- Born: 28 August 1877 Sarrebourg, Germany
- Died: 15 November 1957 (aged 80) Ravensburg, West Germany
- Children: Ludwig Munzinger Jr.

= Ludwig Munzinger =

German publisher (1877–1957)

Ludwig Munzinger (28 August 1877 – 15 November 1957) was the founder of the German encyclopedia Munzinger-Archiv. Following his death, his son Ludwig Munzinger Jr. took over the running of the organization.

== Life ==
After attending secondary school in Strasbourg and Wissembourg, Munzinger studied law in Würzburg at the request of his family, although he had actually wanted to become an officer. In 1897, like many members of the Munzinger family, he joined a Corps, affiliating with Corps Rhenania Würzburg, as had his grandfather Ludwig Munzinger, district court president in Landau and Strasbourg, and his father Ludwig Munzinger. After the death of his father in 1897, Munzinger entered the Imperial German Army in 1898 and became a lieutenant in a Jäger battalion stationed in the Alsatian city of Colmar in 1899. After two and a half years, he left the military and began studying law in Munich and Heidelberg. In 1901, he received a doctorate in law (Dr. iur.) from Heidelberg and later also earned a doctorate in philosophy (Dr. phil.). From 1903 to 1907, Munzinger was a member of the editorial staff of the Allgemeine Zeitung in Munich, where he eventually served as deputy editor-in-chief.

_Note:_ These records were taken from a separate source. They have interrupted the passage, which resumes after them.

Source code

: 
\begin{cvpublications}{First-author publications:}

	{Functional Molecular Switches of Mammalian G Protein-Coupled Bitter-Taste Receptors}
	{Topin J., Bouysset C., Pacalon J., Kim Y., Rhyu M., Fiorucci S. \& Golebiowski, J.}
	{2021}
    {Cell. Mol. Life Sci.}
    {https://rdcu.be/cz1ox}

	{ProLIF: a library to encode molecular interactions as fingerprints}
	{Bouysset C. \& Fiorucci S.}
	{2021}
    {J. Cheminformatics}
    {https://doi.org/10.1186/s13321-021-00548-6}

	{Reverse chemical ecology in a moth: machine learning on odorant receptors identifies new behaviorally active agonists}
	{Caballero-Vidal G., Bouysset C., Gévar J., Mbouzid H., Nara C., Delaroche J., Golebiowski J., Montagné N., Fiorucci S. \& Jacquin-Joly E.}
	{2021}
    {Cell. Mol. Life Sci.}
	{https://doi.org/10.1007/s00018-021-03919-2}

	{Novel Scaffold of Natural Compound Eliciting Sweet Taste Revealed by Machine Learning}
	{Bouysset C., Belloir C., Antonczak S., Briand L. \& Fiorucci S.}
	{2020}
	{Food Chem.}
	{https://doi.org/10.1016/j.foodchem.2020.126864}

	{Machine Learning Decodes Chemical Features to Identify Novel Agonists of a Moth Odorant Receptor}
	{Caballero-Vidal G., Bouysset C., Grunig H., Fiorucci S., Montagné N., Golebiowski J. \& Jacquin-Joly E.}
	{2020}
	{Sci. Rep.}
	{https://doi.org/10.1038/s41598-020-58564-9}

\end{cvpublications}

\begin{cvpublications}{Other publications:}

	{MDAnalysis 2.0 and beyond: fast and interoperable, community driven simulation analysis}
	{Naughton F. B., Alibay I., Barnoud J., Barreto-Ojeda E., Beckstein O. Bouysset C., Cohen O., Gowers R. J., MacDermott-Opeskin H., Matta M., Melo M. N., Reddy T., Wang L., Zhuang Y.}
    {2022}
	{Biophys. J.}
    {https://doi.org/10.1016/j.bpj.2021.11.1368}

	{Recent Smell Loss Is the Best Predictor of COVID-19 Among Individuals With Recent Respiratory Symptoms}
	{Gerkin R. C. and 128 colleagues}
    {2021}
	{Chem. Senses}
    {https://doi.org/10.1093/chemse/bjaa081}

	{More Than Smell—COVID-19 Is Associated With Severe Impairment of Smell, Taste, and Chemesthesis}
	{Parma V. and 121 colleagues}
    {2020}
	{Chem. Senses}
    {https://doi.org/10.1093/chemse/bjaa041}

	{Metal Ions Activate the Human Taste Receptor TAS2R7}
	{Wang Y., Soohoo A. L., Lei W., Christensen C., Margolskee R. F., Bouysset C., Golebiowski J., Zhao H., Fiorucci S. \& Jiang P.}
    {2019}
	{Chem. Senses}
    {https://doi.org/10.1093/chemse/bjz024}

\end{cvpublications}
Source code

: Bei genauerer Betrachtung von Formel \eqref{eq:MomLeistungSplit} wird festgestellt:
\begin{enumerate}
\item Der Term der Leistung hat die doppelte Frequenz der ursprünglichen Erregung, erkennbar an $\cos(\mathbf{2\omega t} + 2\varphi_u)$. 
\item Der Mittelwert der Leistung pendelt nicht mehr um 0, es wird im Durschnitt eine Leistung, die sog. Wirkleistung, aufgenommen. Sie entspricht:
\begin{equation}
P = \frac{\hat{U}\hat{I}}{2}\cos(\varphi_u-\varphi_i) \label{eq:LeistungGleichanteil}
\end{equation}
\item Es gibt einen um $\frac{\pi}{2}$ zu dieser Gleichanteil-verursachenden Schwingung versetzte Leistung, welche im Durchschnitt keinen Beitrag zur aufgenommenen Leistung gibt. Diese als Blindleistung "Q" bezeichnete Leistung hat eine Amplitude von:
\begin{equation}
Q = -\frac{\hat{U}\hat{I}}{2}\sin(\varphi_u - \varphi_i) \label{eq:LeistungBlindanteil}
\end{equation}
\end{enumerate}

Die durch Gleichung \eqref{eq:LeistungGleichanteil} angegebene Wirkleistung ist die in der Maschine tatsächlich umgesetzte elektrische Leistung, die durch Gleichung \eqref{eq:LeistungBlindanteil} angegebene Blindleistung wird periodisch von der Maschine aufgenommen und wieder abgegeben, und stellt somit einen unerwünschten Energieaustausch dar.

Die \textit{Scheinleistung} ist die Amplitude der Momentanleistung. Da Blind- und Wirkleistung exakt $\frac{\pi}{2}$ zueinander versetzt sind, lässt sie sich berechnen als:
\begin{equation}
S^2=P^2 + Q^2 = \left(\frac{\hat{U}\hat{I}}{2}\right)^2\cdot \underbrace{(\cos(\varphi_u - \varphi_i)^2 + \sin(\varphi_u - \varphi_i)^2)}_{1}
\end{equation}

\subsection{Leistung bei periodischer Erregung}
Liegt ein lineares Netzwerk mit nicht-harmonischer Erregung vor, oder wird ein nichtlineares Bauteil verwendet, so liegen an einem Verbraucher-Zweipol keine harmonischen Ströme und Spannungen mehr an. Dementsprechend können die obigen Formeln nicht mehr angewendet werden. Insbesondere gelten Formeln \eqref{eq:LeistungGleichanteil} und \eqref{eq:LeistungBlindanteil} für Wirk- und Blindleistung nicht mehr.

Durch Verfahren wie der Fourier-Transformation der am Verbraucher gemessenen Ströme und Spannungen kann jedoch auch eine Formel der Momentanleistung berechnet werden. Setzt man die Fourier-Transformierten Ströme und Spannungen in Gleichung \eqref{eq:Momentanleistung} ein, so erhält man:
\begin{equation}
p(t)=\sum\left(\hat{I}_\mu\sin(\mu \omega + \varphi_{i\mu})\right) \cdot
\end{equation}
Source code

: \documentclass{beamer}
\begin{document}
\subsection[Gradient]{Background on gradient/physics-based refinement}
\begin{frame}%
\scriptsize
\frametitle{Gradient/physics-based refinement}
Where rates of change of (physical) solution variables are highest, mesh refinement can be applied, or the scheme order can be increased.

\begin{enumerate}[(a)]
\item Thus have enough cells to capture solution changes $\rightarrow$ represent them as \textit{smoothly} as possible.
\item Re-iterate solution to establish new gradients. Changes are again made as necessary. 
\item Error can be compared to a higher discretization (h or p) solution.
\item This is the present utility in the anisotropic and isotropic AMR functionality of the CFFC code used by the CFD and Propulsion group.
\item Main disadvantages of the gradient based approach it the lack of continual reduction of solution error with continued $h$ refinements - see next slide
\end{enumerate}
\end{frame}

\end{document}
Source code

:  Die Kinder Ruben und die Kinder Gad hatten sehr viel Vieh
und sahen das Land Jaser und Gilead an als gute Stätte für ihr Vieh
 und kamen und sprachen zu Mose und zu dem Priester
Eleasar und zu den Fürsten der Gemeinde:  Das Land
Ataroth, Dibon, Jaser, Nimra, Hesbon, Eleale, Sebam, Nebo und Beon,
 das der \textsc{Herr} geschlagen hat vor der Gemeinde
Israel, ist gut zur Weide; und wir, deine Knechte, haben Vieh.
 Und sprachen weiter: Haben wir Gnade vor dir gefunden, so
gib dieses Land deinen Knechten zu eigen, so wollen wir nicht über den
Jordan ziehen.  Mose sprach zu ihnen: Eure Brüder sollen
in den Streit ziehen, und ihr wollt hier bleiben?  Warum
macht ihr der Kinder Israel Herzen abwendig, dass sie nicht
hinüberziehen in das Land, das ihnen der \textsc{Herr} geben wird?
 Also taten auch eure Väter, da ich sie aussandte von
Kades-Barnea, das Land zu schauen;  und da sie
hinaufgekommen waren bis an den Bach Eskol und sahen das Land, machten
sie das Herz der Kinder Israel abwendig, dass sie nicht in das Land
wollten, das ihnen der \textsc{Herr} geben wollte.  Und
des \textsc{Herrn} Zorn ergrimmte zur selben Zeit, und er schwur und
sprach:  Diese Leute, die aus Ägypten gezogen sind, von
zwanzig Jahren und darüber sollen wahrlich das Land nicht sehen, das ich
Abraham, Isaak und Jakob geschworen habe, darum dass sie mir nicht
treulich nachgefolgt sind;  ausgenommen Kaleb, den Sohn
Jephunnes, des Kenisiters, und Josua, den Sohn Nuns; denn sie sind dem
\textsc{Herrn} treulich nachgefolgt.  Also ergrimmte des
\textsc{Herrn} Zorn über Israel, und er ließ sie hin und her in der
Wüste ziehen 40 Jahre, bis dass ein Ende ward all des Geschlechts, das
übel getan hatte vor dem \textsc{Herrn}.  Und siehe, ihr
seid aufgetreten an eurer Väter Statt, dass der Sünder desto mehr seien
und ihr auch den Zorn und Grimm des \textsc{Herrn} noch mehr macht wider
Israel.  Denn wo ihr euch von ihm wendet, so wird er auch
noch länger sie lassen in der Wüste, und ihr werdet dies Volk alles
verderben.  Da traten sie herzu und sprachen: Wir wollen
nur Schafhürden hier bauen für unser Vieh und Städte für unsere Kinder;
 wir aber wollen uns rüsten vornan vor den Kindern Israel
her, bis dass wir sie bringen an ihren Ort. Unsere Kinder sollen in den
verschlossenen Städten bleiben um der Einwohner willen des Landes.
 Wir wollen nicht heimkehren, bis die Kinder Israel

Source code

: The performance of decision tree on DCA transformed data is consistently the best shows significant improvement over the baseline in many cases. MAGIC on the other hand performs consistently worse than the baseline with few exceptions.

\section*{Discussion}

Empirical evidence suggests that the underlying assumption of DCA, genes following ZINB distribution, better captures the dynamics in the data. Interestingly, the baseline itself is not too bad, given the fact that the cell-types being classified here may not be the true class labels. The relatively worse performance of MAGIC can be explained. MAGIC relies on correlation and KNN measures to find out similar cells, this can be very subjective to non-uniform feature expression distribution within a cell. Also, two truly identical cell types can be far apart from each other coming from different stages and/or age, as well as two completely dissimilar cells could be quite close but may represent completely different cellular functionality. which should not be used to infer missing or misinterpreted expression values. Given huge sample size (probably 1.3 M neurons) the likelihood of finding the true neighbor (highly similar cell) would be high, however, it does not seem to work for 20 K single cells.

On 17 March 1913, Ludwig Munzinger published the first issue of the Archiv für publizistische Arbeit in Berlin — later known as the Munzinger Archive. After his death, management of the Munzinger Archive was taken over by his son, Ludwig Munzinger Jr..

In 1930, he moved with his family to Dresden (Loschwitz), the hometown of his wife Cora. After the bombing of Dresden in February 1945 and the resulting destruction of parts of the publishing house, the Munzinger family fled to Ravensburg, where the company was rebuilt.